Where the catalog comes from
The model list is not hand-picked. We take models.dev as the source of truth — every chat model offered by a vetted provider (first-party labs, the hyperscalers and the major inference clouds), open weights and proprietary alike — and collapse the same model across providers into one entry with a cheapest-first price stack. Then we enrich each model with two owned layers: a quality score and, for open models with known internals, the architecture needed for self-host math.
The HH Score
Every model + deployment is scored on three normalized axes and combined into a single 0–100 number, weighted by what you optimize for:
- Quality — a 0–100 capability score. Primary source is the Artificial Analysis Intelligence Index (independent, held-out benchmarks), mapped to 0–100; the code use-case uses AA's Coding Index instead.
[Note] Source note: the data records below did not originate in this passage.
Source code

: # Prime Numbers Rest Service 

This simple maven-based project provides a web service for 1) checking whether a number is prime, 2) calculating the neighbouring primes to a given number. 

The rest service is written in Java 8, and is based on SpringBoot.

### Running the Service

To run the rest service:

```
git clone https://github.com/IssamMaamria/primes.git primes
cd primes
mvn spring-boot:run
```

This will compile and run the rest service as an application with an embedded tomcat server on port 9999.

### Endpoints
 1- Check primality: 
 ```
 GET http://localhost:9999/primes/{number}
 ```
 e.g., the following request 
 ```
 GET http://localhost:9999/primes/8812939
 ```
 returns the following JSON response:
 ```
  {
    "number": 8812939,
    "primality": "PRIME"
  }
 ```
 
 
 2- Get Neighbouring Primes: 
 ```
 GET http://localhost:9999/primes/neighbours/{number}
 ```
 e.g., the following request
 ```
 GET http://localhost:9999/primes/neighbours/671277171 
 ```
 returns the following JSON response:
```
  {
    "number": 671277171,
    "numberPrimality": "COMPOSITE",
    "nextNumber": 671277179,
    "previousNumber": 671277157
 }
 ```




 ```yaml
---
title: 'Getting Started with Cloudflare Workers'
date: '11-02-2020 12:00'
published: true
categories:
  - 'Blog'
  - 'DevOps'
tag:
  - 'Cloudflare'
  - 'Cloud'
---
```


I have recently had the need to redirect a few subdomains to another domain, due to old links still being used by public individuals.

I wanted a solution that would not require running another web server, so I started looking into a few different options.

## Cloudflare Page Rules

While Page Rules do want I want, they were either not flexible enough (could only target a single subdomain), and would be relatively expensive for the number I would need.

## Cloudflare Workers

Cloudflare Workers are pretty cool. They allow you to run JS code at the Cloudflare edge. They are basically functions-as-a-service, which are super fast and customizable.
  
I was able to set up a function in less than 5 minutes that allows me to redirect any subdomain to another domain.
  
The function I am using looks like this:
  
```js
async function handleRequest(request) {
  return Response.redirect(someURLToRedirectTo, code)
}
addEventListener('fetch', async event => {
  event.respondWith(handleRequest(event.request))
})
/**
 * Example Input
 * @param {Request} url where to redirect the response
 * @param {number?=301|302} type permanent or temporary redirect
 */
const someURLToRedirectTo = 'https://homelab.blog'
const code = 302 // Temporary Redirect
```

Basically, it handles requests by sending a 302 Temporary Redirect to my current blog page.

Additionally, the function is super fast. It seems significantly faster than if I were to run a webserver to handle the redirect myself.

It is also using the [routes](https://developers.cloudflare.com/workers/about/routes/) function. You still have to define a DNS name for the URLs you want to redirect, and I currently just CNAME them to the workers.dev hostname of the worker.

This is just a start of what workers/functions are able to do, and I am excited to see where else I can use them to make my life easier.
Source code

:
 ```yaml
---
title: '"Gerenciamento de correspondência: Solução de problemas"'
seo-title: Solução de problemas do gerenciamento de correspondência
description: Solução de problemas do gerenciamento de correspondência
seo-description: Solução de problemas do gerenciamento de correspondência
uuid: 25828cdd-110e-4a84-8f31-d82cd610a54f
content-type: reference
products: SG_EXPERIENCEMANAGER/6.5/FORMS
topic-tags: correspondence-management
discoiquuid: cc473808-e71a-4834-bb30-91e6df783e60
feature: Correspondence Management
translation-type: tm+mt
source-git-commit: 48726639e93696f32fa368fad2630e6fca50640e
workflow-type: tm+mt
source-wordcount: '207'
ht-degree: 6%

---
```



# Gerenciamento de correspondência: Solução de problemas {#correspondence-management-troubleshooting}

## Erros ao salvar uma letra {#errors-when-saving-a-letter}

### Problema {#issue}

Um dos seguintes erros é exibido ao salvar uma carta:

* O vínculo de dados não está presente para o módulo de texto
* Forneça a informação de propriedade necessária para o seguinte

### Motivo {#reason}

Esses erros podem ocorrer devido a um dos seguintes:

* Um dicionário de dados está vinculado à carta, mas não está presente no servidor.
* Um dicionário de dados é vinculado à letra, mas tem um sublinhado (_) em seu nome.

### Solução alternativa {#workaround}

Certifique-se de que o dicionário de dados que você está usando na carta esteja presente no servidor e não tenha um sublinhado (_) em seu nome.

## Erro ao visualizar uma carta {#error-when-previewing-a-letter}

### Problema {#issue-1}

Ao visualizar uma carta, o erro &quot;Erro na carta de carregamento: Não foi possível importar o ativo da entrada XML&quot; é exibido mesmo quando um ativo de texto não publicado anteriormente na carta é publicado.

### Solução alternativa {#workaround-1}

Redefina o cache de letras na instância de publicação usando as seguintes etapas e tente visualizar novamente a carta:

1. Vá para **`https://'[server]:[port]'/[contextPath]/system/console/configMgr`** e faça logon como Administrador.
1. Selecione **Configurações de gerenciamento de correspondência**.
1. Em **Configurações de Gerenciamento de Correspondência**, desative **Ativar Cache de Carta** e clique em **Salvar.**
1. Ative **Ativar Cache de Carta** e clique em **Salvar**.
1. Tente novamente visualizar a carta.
Models AA doesn't cover yet fall back to a curated estimate or a conservative heuristic, flagged with an asterisk in the UI. Adjusted for use-case fit and a mild recency nudge (a 2024 model is a real downside vs a 2026 one).
- Price-performance — real cost at your volume, on a log scale so genuinely cheap options separate cleanly.
- Latency — for managed models we use Artificial Analysis's measured output speed (tokens/sec) and time-to-first-token where available; for self-host we model decode throughput from memory bandwidth. Reshaped by your SLA (real-time penalizes anything that can't keep up).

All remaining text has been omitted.